Task to complete: Extract only the lines from the start of the entries below to the line with "Solving boundary-value eigenvalue", inclusive; omit every picture.

##### Data records

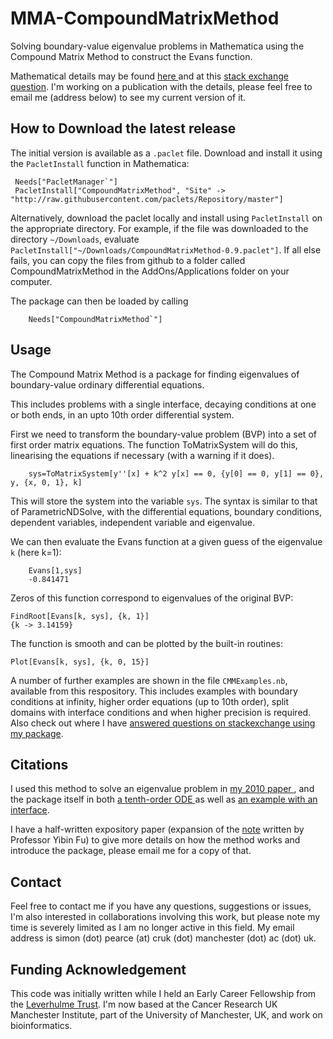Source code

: # MMA-CompoundMatrixMethod
Solving boundary-value eigenvalue problems in Mathematica using the Compound Matrix Method to construct the Evans function.

Mathematical details may be found <a href=http://www.maths.gla.ac.uk/~xl/FYB-background.pdf>here </a> and at this <a href=https://mathematica.stackexchange.com/questions/155079/finding-eigenvalues-for-a-boundary-value-problem>stack exchange question</a>. I'm working on a publication with the details, please feel free to email me (address below) to see my current version of it.


## How to Download the latest release
 The initial version is available as a  `.paclet` file. Download and install it using the `PacletInstall` function in Mathematica:
 
     Needs["PacletManager`"]
     PacletInstall["CompoundMatrixMethod", "Site" -> "http://raw.githubusercontent.com/paclets/Repository/master"]
        
Alternatively, download the paclet locally and install using `PacletInstall` on the appropriate directory. For example, if the file was downloaded to the directory `~/Downloads`, evaluate  `PacletInstall["~/Downloads/CompoundMatrixMethod-0.9.paclet"]`. If all else fails, you can copy the files from github to a folder called CompoundMatrixMethod in  the AddOns/Applications folder on your computer.

The package can then be loaded by calling 

        Needs["CompoundMatrixMethod`"]

## Usage

The Compound Matrix Method is a package for finding eigenvalues of boundary-value ordinary differential equations.

This includes problems with a single interface, decaying conditions at one or both ends, in an upto 10th order differential system.

First we need to transform the boundary-value problem (BVP) into a set of first order matrix equations. The function ToMatrixSystem will do this, linearising the equations if necessary (with a warning if it does). 

        sys=ToMatrixSystem[y''[x] + k^2 y[x] == 0, {y[0] == 0, y[1] == 0}, y, {x, 0, 1}, k]

This will store the system into the variable `sys`. The syntax is similar to that of ParametricNDSolve, with the differential equations, boundary conditions, dependent variables, independent variable and eigenvalue.

We can then evaluate the Evans function at a given guess of the eigenvalue `k` (here k=1):

        Evans[1,sys]
        -0.841471
    
Zeros of this function correspond to eigenvalues of the original BVP: 

    FindRoot[Evans[k, sys], {k, 1}]
    {k -> 3.14159}
    
The function is smooth and can be plotted by the built-in routines:
    
    Plot[Evans[k, sys], {k, 0, 15}]
   
A number of further examples are shown in the file `CMMExamples.nb`, available from this respository. This includes examples with boundary conditions at infinity, higher order equations (up to 10th order), split domains with interface conditions and when higher precision is required. Also check out where I have <a href="https://mathematica.stackexchange.com/search?q=compoundmatrixmethod" > answered questions on stackexchange using my package</a>.


## Citations

I used this method to solve an eigenvalue problem in <a href=https://doi.org//10.1093/imamat/hxq026>my 2010 paper </a>, and the package itself in both <a href=https://link.springer.com/article/10.1007/s11538-018-0505-4>a tenth-order ODE </a> as well as <a href=https://journals.aps.org/pre/abstract/10.1103/PhysRevE.98.033003>an example with an interface</a>. 

I have a half-written expository paper (expansion of the <a href=http://www.maths.gla.ac.uk/~xl/FYB-background.pdf>note</a> written by Professor Yibin Fu) to give more details on how the method works and introduce the package, please email me for a copy of that. 

## Contact

Feel free to contact me if you have any questions, suggestions or issues, I'm also interested in collaborations involving this work, but please note my time is severely limited as I am no longer active in this field. My email address is simon (dot) pearce (at) cruk (dot) manchester (dot) ac (dot) uk. 

## Funding Acknowledgement

This code was initially written while I held an Early Career Fellowship from the <a href=https://www.leverhulme.ac.uk>Leverhulme Trust</a>. I'm now based at the Cancer Research UK Manchester Institute, part of the University of Manchester, UK, and work on bioinformatics.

##########

Answer area:
Source code

: # MMA-CompoundMatrixMethod
Solving boundary-value eigenvalue problems in Mathematica using the Compound Matrix Method to construct the Evans function.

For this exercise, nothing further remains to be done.